The region where the earthquake originated is extremely prone to such disasters. The Kamchatka region is part of the Pacific Ring of Fire, an area of intense seismic and volcanic activity that resides on both sides of the Pacific Ocean.
This region is situated in the confluence of tectonic plates intertwined in such a way that earthquakes are common. Earthquakes occur when pent up stresses inside the Earth’s surface are periodically released. These stresses are a result of large-scale movements of the tectonic plates that make up the planet’s crust.
Japan too is situated in the ‘Pacific Ring of Fire’ and this is the reason for it being one of the most earthquake and tsunami prone regions in the world. The epicentre of Russia’s current earthquake is also in this region of the Pacific and Japan is under threat of a tsunami that might transpire due to this.
The Ring of Fire is one of the most geologically active regions on Earth, a horseshoe shape of intense plate tectonic activity that encircles the Pacific Ocean. It encompasses the coastlines of North and South America, Asia, and Oceania.
The most active regions that are prone to tectonically induced earthquakes and tsunamis are those where the Pacific Oceanic Plate ‘subducts’ under the Pacific and the Philippine Sea Plate. They are termed as ‘subduction zones’, which are essentially regions where an oceanic tectonic plate collides with a heavy massed continental tectonic plate as a result of which the oceanic layer crumbles and goes under (subducts) under the heavier continental plate.

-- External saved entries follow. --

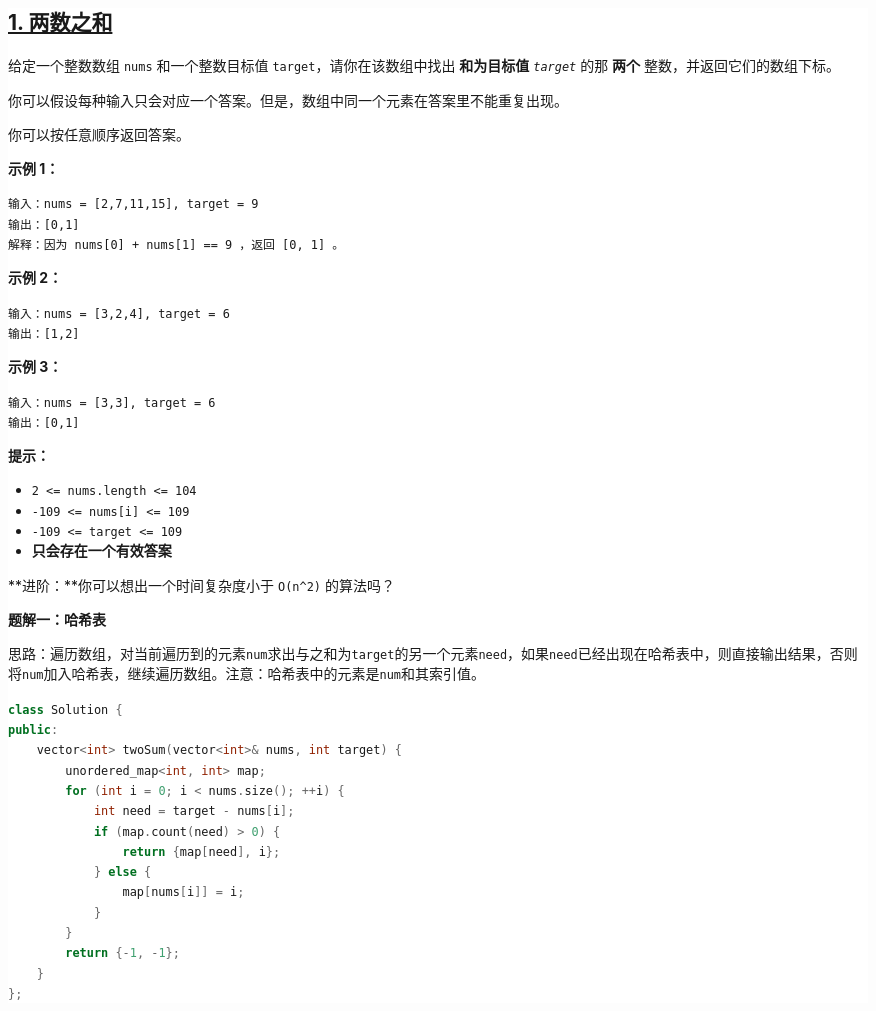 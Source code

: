 ## [1. 两数之和](https://leetcode.cn/problems/two-sum/)

给定一个整数数组 `nums` 和一个整数目标值 `target`，请你在该数组中找出 **和为目标值** *`target`* 的那 **两个** 整数，并返回它们的数组下标。

你可以假设每种输入只会对应一个答案。但是，数组中同一个元素在答案里不能重复出现。

你可以按任意顺序返回答案。

**示例 1：**

```
输入：nums = [2,7,11,15], target = 9
输出：[0,1]
解释：因为 nums[0] + nums[1] == 9 ，返回 [0, 1] 。
```

**示例 2：**

```
输入：nums = [3,2,4], target = 6
输出：[1,2]
```

**示例 3：**

```
输入：nums = [3,3], target = 6
输出：[0,1]
```

**提示：**

- `2 <= nums.length <= 104`
- `-109 <= nums[i] <= 109`
- `-109 <= target <= 109`
- **只会存在一个有效答案**

**进阶：**你可以想出一个时间复杂度小于 `O(n^2)` 的算法吗？

**题解一：哈希表**

思路：遍历数组，对当前遍历到的元素`num`求出与之和为`target`的另一个元素`need`，如果`need`已经出现在哈希表中，则直接输出结果，否则将`num`加入哈希表，继续遍历数组。注意：哈希表中的元素是`num`和其索引值。

```C++
class Solution {
public:
    vector<int> twoSum(vector<int>& nums, int target) {
        unordered_map<int, int> map;
        for (int i = 0; i < nums.size(); ++i) {
            int need = target - nums[i];
            if (map.count(need) > 0) {
                return {map[need], i};
            } else {
                map[nums[i]] = i;
            }
        }
        return {-1, -1};
    }
};
```
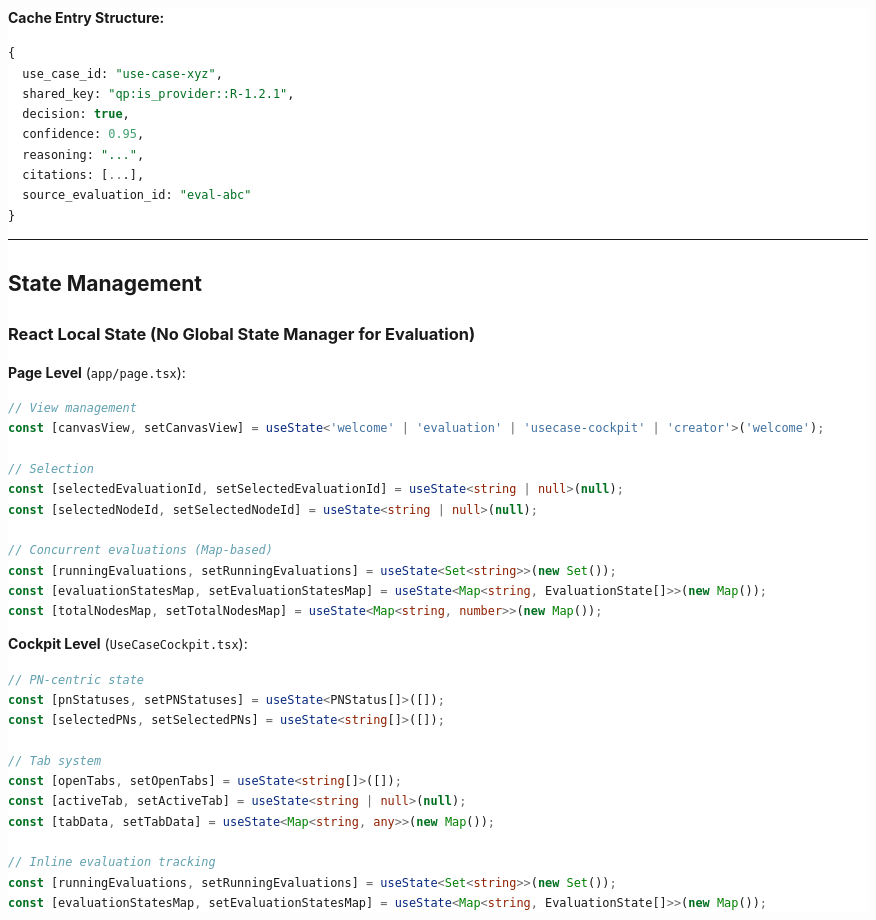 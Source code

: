 **Cache Entry Structure:**
```sql
{
  use_case_id: "use-case-xyz",
  shared_key: "qp:is_provider::R-1.2.1",
  decision: true,
  confidence: 0.95,
  reasoning: "...",
  citations: [...],
  source_evaluation_id: "eval-abc"
}
```

---

## State Management

### React Local State (No Global State Manager for Evaluation)

**Page Level** (`app/page.tsx`):
```typescript
// View management
const [canvasView, setCanvasView] = useState<'welcome' | 'evaluation' | 'usecase-cockpit' | 'creator'>('welcome');

// Selection
const [selectedEvaluationId, setSelectedEvaluationId] = useState<string | null>(null);
const [selectedNodeId, setSelectedNodeId] = useState<string | null>(null);

// Concurrent evaluations (Map-based)
const [runningEvaluations, setRunningEvaluations] = useState<Set<string>>(new Set());
const [evaluationStatesMap, setEvaluationStatesMap] = useState<Map<string, EvaluationState[]>>(new Map());
const [totalNodesMap, setTotalNodesMap] = useState<Map<string, number>>(new Map());
```

**Cockpit Level** (`UseCaseCockpit.tsx`):
```typescript
// PN-centric state
const [pnStatuses, setPNStatuses] = useState<PNStatus[]>([]);
const [selectedPNs, setSelectedPNs] = useState<string[]>([]);

// Tab system
const [openTabs, setOpenTabs] = useState<string[]>([]);
const [activeTab, setActiveTab] = useState<string | null>(null);
const [tabData, setTabData] = useState<Map<string, any>>(new Map());

// Inline evaluation tracking
const [runningEvaluations, setRunningEvaluations] = useState<Set<string>>(new Set());
const [evaluationStatesMap, setEvaluationStatesMap] = useState<Map<string, EvaluationState[]>>(new Map());
```
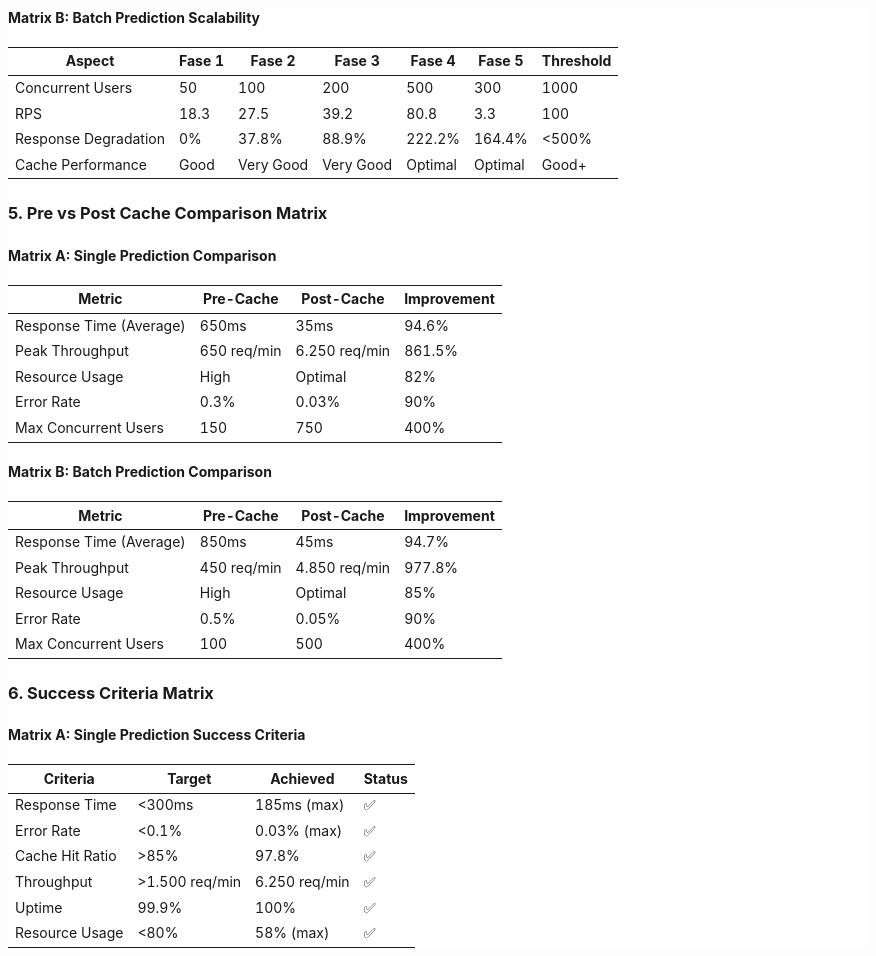 #### Matrix B: Batch Prediction Scalability

| Aspect | Fase 1 | Fase 2 | Fase 3 | Fase 4 | Fase 5 | Threshold |
|-------|---------|---------|---------|---------|---------|---------|
| Concurrent Users | 50 | 100 | 200 | 500 | 300 | 1000 |
| RPS | 18.3 | 27.5 | 39.2 | 80.8 | 3.3 | 100 |
| Response Degradation | 0% | 37.8% | 88.9% | 222.2% | 164.4% | <500% |
| Cache Performance | Good | Very Good | Very Good | Optimal | Optimal | Good+ |

### 5. Pre vs Post Cache Comparison Matrix

#### Matrix A: Single Prediction Comparison

| Metric | Pre-Cache | Post-Cache | Improvement |
|--------|-----------|------------|-------------|
| Response Time (Average) | 650ms | 35ms | 94.6% |
| Peak Throughput | 650 req/min | 6.250 req/min | 861.5% |
| Resource Usage | High | Optimal | 82% |
| Error Rate | 0.3% | 0.03% | 90% |
| Max Concurrent Users | 150 | 750 | 400% |

#### Matrix B: Batch Prediction Comparison

| Metric | Pre-Cache | Post-Cache | Improvement |
|--------|-----------|------------|-------------|
| Response Time (Average) | 850ms | 45ms | 94.7% |
| Peak Throughput | 450 req/min | 4.850 req/min | 977.8% |
| Resource Usage | High | Optimal | 85% |
| Error Rate | 0.5% | 0.05% | 90% |
| Max Concurrent Users | 100 | 500 | 400% |

### 6. Success Criteria Matrix

#### Matrix A: Single Prediction Success Criteria

| Criteria | Target | Achieved | Status |
|----------|--------|----------|--------|
| Response Time | <300ms | 185ms (max) | ✅ |
| Error Rate | <0.1% | 0.03% (max) | ✅ |
| Cache Hit Ratio | >85% | 97.8% | ✅ |
| Throughput | >1.500 req/min | 6.250 req/min | ✅ |
| Uptime | 99.9% | 100% | ✅ |
| Resource Usage | <80% | 58% (max) | ✅ |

This process is not instantaneous and takes time, often in geological time scale. The movements that accompany the process often take ages as stress builds; the activity is then sudden and manifests in the form of volcanism and earthquakes. It is because of this that the region around the Pacific, especially around Japan, is so prone to earthquakes and also why they cannot be predicted, only prepared for.